Would you transcribe each entry exactly as it stands, omitting the pictures?

Collected data entries
···

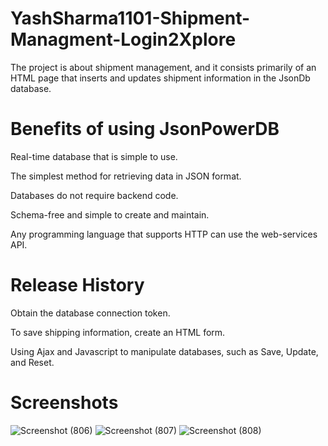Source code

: # YashSharma1101-Shipment-Managment-Login2Xplore

The project is about shipment management, and it consists primarily of an HTML page that inserts and updates shipment information in the JsonDb database.

# Benefits of using JsonPowerDB

Real-time database that is simple to use.

The simplest method for retrieving data in JSON format.

Databases do not require backend code.

Schema-free and simple to create and maintain.

Any programming language that supports HTTP can use the web-services API.

# Release History
Obtain the database connection token.

To save shipping information, create an HTML form.

Using Ajax and Javascript to manipulate databases, such as Save, Update, and Reset.

# Screenshots
![Screenshot (806)](https://user-images.githubusercontent.com/110088579/210654847-93d15b4f-12eb-4c5c-a0f4-99b1876d7772.png)
![Screenshot (807)](https://user-images.githubusercontent.com/110088579/210655123-c707b548-7970-4d95-ba39-6f866e3f5e48.png)
![Screenshot (808)](https://user-images.githubusercontent.com/110088579/210655135-fc6473b2-8aed-4a7d-a77f-ebc284f688b5.png)


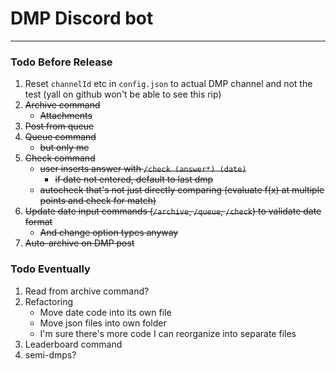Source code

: # DMP Discord bot

---
### Todo Before Release
1. Reset `channelId` etc in `config.json` to actual DMP channel and not the test (yall on github won't be able to see this rip)
2. ~~Archive command~~
    * ~~Attachments~~
3. ~~Post from queue~~
4. ~~Queue command~~
    * ~~but only me~~
5. ~~Check command~~
    * ~~user inserts answer with `/check (answer*) (date)`~~
      * ~~if date not entered, default to last dmp~~
    * ~~autocheck that's not just directly comparing (evaluate f(x) at multiple points and check for match)~~
6. ~~Update date input commands (`/archive`, `/queue`, `/check`) to validate date format~~
    * ~~And change option types anyway~~
7. ~~Auto-archive on DMP post~~

### Todo Eventually
1. Read from archive command?
2. Refactoring
    * Move date code into its own file
    * Move json files into own folder
    * I'm sure there's more code I can reorganize into separate files
3. Leaderboard command
4. semi-dmps?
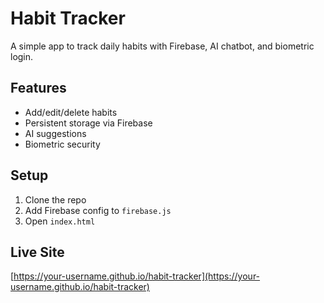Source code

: # Habit Tracker

A simple app to track daily habits with Firebase, AI chatbot, and biometric login.

## Features
- Add/edit/delete habits
- Persistent storage via Firebase
- AI suggestions
- Biometric security

## Setup
1. Clone the repo
2. Add Firebase config to `firebase.js`
3. Open `index.html`

## Live Site
[https://your-username.github.io/habit-tracker](https://your-username.github.io/habit-tracker)
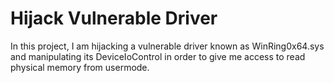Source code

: # Hijack Vulnerable Driver

In this project, I am hijacking a vulnerable driver known as WinRing0x64.sys and manipulating its DeviceIoControl in order to give me access to read physical memory from usermode.
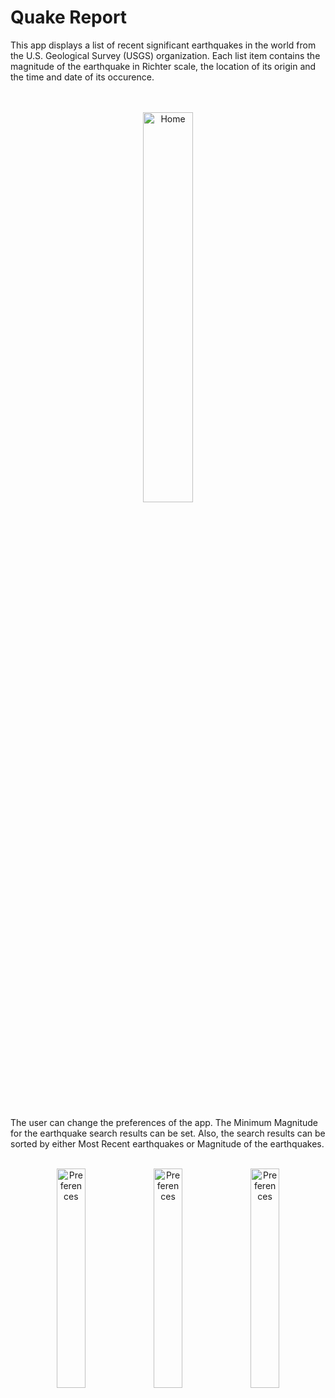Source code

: # Quake Report
This app displays a list of recent significant earthquakes in the world
from the U.S. Geological Survey (USGS) organization. Each list item contains the magnitude of the earthquake in Richter scale, the location of its origin and the time and date of its occurence. 
<br>
<br>
<br>
<p align="center">
    <img src="https://user-images.githubusercontent.com/46050303/104602617-98e80d00-56a1-11eb-8c63-c81efd3a0c74.jpg" alt="Home" height="40%" width="40%"></p>
<br>
<br>
The user can change the preferences of the app. The Minimum Magnitude for the earthquake search results can be set. Also, the search results can be sorted by either Most Recent earthquakes or Magnitude of the earthquakes. 
<br>
<br>
<p align="center">
    <img src="https://user-images.githubusercontent.com/46050303/104602614-97b6e000-56a1-11eb-8b97-43c583e85f95.jpg" alt="Preferences" height="30%" width="30%">
    <img src="https://user-images.githubusercontent.com/46050303/104602615-984f7680-56a1-11eb-9e27-489ae9eacf28.jpg" alt="Preferences" height="30%" width="30%">
    <img src="https://user-images.githubusercontent.com/46050303/104602608-9685b300-56a1-11eb-8d4d-c8219a4236d5.jpg" alt="Preferences" height="30%" width="30%">
</p>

···

• **Written solution**:
Source code

: # YashSharma1101-Shipment-Managment-Login2Xplore

The project is about shipment management, and it consists primarily of an HTML page that inserts and updates shipment information in the JsonDb database.

# Benefits of using JsonPowerDB

Real-time database that is simple to use.

The simplest method for retrieving data in JSON format.

Databases do not require backend code.

Schema-free and simple to create and maintain.

Any programming language that supports HTTP can use the web-services API.

# Release History
Obtain the database connection token.

To save shipping information, create an HTML form.

Using Ajax and Javascript to manipulate databases, such as Save, Update, and Reset.

# Screenshots
![Screenshot (806)](https://user-images.githubusercontent.com/110088579/210654847-93d15b4f-12eb-4c5c-a0f4-99b1876d7772.png)
![Screenshot (807)](https://user-images.githubusercontent.com/110088579/210655123-c707b548-7970-4d95-ba39-6f866e3f5e48.png)
![Screenshot (808)](https://user-images.githubusercontent.com/110088579/210655135-fc6473b2-8aed-4a7d-a77f-ebc284f688b5.png)


Source code

: # DMP Discord bot

---
### Todo Before Release
1. Reset `channelId` etc in `config.json` to actual DMP channel and not the test (yall on github won't be able to see this rip)
2. ~~Archive command~~
    * ~~Attachments~~
3. ~~Post from queue~~
4. ~~Queue command~~
    * ~~but only me~~
5. ~~Check command~~
    * ~~user inserts answer with `/check (answer*) (date)`~~
      * ~~if date not entered, default to last dmp~~
    * ~~autocheck that's not just directly comparing (evaluate f(x) at multiple points and check for match)~~
6. ~~Update date input commands (`/archive`, `/queue`, `/check`) to validate date format~~
    * ~~And change option types anyway~~
7. ~~Auto-archive on DMP post~~

### Todo Eventually
1. Read from archive command?
2. Refactoring
    * Move date code into its own file
    * Move json files into own folder
    * I'm sure there's more code I can reorganize into separate files
3. Leaderboard command
4. semi-dmps?
Source code

: # Habit Tracker

A simple app to track daily habits with Firebase, AI chatbot, and biometric login.

## Features
- Add/edit/delete habits
- Persistent storage via Firebase
- AI suggestions
- Biometric security

## Setup
1. Clone the repo
2. Add Firebase config to `firebase.js`
3. Open `index.html`

## Live Site
[https://your-username.github.io/habit-tracker](https://your-username.github.io/habit-tracker)
Source code

: # Hijack Vulnerable Driver

In this project, I am hijacking a vulnerable driver known as WinRing0x64.sys and manipulating its DeviceIoControl in order to give me access to read physical memory from usermode.
Source code

: # Quake Report
This app displays a list of recent significant earthquakes in the world
from the U.S. Geological Survey (USGS) organization. Each list item contains the magnitude of the earthquake in Richter scale, the location of its origin and the time and date of its occurence. 
<br>
<br>
<br>
<p align="center">
    <img src="https://user-images.githubusercontent.com/46050303/104602617-98e80d00-56a1-11eb-8c63-c81efd3a0c74.jpg" alt="Home" height="40%" width="40%"></p>
<br>
<br>
The user can change the preferences of the app. The Minimum Magnitude for the earthquake search results can be set. Also, the search results can be sorted by either Most Recent earthquakes or Magnitude of the earthquakes. 
<br>
<br>
<p align="center">
    <img src="https://user-images.githubusercontent.com/46050303/104602614-97b6e000-56a1-11eb-8b97-43c583e85f95.jpg" alt="Preferences" height="30%" width="30%">
    <img src="https://user-images.githubusercontent.com/46050303/104602615-984f7680-56a1-11eb-9e27-489ae9eacf28.jpg" alt="Preferences" height="30%" width="30%">
    <img src="https://user-images.githubusercontent.com/46050303/104602608-9685b300-56a1-11eb-8d4d-c8219a4236d5.jpg" alt="Preferences" height="30%" width="30%">
</p>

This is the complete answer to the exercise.